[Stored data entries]
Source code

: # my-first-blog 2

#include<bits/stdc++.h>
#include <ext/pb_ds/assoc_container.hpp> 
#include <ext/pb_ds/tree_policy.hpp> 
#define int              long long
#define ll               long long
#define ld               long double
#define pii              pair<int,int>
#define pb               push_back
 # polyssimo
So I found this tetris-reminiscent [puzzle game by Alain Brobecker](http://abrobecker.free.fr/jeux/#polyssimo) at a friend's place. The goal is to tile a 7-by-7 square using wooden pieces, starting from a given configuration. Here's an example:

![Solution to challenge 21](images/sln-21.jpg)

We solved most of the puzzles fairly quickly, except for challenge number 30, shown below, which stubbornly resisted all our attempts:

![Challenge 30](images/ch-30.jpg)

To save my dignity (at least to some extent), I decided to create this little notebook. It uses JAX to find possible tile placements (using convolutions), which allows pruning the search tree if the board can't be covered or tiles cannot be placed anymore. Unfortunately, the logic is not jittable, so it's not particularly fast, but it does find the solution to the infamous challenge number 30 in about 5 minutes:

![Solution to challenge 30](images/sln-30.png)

What to do >> Would you copy out every line in the records that includes the string "which"?

Result for this task >>
We solved most of the puzzles fairly quickly, except for challenge number 30, shown below, which stubbornly resisted all our attempts:
To save my dignity (at least to some extent), I decided to create this little notebook. It uses JAX to find possible tile placements (using convolutions), which allows pruning the search tree if the board can't be covered or tiles cannot be placed anymore. Unfortunately, the logic is not jittable, so it's not particularly fast, but it does find the solution to the infamous challenge number 30 in about 5 minutes:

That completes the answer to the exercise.